## [Entries provided]
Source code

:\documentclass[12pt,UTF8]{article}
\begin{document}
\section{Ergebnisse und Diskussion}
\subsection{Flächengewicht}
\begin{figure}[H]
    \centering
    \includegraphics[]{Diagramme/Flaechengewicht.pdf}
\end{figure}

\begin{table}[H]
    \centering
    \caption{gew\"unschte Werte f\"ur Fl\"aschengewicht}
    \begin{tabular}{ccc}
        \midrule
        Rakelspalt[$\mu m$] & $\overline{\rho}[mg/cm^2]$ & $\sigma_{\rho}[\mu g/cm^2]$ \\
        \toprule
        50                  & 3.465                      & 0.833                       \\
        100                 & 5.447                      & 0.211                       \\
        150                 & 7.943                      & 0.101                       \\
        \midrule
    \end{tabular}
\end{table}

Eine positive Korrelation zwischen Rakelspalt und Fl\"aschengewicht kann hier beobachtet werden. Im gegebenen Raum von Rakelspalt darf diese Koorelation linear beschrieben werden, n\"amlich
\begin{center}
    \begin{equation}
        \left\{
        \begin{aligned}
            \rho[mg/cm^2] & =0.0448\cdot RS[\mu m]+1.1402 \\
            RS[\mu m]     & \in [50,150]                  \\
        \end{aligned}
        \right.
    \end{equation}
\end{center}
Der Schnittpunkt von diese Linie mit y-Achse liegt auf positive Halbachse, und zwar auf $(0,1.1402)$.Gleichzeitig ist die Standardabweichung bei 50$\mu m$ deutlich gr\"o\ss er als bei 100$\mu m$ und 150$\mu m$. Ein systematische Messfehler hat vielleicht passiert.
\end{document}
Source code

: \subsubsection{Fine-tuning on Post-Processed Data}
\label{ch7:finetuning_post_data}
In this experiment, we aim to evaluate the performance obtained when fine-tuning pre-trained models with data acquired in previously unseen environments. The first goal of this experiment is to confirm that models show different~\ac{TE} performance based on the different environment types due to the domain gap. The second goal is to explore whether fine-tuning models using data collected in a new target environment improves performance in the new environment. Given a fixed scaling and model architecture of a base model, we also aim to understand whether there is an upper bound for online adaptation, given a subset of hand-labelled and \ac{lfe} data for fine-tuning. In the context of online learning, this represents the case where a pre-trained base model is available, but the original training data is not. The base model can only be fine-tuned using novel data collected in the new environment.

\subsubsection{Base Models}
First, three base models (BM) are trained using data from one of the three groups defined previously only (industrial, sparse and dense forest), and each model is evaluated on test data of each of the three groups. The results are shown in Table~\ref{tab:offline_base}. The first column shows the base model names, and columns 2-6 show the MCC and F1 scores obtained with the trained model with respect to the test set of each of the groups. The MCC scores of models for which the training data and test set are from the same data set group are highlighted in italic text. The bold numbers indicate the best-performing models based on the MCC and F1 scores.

---

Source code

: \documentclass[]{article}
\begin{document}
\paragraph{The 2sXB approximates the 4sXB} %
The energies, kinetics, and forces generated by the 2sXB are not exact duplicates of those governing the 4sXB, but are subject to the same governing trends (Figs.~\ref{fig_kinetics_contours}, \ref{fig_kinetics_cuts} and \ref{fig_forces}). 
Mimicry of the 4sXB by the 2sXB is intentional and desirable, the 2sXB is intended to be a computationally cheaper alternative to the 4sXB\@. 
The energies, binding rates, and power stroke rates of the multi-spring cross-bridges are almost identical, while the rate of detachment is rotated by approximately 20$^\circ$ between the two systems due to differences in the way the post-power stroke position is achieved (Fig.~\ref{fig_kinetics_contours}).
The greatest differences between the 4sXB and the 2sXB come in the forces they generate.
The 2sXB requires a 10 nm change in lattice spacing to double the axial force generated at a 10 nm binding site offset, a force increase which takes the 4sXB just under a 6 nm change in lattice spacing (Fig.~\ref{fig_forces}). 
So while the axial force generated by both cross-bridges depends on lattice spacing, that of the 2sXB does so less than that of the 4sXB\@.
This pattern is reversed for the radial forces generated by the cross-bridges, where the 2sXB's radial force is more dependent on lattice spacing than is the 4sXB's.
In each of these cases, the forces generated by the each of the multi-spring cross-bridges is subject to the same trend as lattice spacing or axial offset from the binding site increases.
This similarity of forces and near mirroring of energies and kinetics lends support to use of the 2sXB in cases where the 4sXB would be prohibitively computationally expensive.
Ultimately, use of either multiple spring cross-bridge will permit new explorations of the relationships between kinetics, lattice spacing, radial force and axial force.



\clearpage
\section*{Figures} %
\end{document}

---

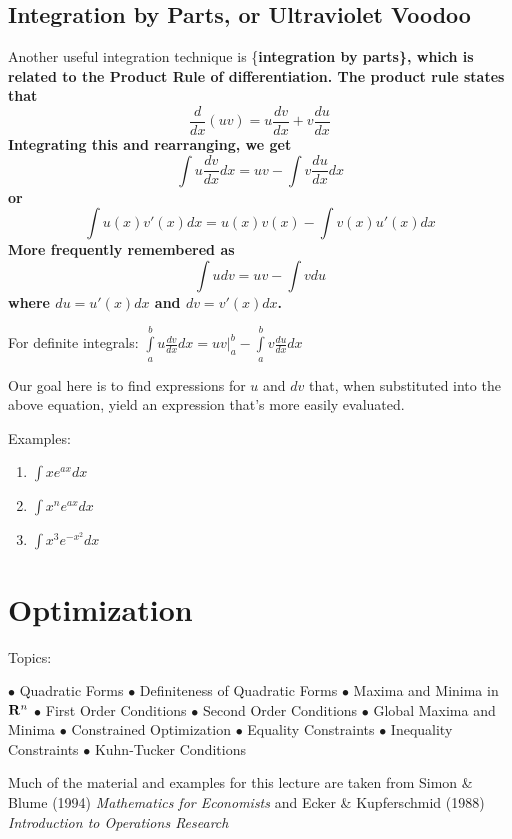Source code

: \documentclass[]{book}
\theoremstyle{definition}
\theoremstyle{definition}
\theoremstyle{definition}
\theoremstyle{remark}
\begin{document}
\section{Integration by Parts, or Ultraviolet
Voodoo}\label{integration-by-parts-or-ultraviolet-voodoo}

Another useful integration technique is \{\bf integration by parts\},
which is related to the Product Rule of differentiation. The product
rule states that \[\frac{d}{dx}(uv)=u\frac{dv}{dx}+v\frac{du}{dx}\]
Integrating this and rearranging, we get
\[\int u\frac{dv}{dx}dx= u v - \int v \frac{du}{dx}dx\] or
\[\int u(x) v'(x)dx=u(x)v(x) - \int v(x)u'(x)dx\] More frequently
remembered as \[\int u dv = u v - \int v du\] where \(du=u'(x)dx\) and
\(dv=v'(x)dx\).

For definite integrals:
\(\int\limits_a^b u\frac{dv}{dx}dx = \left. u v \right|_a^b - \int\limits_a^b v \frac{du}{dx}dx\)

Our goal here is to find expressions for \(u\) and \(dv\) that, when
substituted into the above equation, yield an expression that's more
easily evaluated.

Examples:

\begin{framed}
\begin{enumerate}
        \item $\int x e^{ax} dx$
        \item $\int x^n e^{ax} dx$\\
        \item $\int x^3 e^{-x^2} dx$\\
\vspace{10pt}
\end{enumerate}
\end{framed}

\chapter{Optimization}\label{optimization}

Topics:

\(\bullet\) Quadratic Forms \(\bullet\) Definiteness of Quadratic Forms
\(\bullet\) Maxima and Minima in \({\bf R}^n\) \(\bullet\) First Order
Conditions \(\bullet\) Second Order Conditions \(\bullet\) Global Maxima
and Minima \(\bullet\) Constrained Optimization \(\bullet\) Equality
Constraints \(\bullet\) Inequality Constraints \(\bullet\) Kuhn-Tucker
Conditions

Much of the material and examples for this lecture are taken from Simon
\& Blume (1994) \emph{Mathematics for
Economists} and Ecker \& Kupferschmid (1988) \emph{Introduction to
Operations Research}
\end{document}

## [Exercise description]
Report every line of the entries that carries the word "article".

## [Written answer]
:\documentclass[12pt,UTF8]{article}
: \documentclass[]{article}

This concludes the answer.